Saved data entries |
● ● ● ●

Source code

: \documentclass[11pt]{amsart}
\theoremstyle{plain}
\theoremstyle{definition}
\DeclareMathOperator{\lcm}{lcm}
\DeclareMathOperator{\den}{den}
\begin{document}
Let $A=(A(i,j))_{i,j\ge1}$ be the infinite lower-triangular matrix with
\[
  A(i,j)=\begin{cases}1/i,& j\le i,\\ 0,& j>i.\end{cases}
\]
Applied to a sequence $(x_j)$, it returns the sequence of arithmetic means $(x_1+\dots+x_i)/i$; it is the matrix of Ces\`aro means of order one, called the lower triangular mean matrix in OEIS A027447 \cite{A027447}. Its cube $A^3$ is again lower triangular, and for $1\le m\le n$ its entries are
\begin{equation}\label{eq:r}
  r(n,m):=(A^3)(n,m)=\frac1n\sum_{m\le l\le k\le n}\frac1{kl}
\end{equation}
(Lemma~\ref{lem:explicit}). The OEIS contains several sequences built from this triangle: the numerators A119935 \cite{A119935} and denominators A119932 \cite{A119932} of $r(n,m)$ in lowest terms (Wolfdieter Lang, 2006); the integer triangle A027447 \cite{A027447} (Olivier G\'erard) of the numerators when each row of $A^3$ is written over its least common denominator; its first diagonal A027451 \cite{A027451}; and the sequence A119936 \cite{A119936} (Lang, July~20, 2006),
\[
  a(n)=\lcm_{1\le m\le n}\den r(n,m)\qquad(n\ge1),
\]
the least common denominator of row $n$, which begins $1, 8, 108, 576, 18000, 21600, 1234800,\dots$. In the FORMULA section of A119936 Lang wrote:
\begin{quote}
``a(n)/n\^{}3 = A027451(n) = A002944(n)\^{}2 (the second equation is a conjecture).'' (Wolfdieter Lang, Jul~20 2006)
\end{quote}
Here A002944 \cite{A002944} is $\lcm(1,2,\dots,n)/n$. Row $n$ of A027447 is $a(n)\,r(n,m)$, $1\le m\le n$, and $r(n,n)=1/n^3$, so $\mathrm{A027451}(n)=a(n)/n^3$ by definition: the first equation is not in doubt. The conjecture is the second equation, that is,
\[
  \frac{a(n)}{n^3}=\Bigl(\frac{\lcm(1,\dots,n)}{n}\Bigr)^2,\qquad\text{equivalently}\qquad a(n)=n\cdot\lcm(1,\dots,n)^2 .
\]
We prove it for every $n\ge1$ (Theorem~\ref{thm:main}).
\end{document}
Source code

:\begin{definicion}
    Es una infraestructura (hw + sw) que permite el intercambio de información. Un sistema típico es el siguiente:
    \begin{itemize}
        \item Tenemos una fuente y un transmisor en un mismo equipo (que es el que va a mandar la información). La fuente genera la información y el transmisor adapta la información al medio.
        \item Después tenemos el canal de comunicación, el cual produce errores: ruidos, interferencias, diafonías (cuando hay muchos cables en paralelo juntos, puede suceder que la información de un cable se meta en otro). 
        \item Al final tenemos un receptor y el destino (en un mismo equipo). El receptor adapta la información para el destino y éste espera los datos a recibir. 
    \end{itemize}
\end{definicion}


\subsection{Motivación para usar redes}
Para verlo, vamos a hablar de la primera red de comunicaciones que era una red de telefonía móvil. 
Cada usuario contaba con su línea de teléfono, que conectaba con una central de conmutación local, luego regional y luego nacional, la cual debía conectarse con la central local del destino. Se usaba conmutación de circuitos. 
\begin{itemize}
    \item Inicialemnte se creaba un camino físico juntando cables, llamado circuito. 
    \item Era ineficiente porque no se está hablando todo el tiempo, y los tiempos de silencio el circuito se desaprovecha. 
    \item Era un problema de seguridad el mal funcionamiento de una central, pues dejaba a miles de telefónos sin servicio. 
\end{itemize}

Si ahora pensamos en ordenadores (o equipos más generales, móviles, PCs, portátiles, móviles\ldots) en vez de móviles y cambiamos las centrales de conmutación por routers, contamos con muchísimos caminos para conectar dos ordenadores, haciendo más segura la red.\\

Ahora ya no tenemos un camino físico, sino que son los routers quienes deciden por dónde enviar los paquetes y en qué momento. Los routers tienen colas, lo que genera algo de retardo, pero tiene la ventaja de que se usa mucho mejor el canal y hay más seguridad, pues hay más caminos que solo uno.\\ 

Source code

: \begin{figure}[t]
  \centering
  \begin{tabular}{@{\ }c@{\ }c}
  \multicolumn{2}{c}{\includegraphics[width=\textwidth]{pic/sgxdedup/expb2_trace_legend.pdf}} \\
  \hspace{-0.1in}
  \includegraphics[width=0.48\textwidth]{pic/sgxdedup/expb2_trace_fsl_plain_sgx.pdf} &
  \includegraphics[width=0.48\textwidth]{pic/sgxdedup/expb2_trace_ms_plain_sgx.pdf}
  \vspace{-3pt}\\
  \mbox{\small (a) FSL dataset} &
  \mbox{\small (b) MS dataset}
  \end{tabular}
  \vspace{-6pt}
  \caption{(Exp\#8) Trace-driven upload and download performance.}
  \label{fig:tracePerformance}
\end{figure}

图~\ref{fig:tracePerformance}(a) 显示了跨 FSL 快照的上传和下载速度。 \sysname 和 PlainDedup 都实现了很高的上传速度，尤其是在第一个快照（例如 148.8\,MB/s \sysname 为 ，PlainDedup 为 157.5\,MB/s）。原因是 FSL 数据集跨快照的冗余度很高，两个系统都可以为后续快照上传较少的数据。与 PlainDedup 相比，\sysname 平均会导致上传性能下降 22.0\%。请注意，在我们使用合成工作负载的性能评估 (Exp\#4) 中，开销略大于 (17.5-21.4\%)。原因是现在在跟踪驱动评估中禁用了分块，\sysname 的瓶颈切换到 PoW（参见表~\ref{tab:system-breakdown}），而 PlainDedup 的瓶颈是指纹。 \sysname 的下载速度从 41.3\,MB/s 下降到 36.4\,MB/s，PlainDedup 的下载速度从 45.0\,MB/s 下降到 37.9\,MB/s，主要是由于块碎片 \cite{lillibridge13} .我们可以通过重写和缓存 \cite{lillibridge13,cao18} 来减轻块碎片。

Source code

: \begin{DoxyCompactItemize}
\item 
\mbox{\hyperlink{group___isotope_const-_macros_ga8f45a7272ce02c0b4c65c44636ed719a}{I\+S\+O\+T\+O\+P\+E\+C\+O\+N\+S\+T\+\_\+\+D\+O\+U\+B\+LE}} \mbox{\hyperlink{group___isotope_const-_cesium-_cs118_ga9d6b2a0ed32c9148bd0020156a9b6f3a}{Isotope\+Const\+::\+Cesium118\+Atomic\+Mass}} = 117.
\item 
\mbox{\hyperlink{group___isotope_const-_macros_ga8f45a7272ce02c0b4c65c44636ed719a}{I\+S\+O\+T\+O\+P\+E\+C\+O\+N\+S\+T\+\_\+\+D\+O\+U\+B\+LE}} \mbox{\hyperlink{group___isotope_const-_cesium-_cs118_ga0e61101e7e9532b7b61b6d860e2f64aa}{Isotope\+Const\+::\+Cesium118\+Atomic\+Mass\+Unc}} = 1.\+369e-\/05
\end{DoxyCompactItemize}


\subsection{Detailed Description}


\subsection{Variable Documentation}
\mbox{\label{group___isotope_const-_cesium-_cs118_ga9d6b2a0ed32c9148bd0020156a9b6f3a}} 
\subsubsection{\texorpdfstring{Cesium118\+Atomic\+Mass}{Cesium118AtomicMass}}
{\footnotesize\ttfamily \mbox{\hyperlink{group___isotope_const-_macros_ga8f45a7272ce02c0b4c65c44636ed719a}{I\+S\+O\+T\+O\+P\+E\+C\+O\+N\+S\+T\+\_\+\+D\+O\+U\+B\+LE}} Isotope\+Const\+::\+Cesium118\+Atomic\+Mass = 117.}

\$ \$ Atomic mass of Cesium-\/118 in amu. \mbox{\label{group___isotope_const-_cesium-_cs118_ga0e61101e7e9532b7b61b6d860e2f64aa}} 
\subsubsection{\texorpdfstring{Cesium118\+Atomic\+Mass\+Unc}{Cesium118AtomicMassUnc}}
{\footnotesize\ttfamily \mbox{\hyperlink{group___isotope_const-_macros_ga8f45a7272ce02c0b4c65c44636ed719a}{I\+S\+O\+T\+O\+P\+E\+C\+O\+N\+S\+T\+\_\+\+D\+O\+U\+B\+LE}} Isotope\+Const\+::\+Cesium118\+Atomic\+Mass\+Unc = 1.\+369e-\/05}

● ● ● ●

Work instruction | Using the records above, find the number of lines that contain the string "Wolfdieter", and give that number without further comment.

Response to the exercise | 2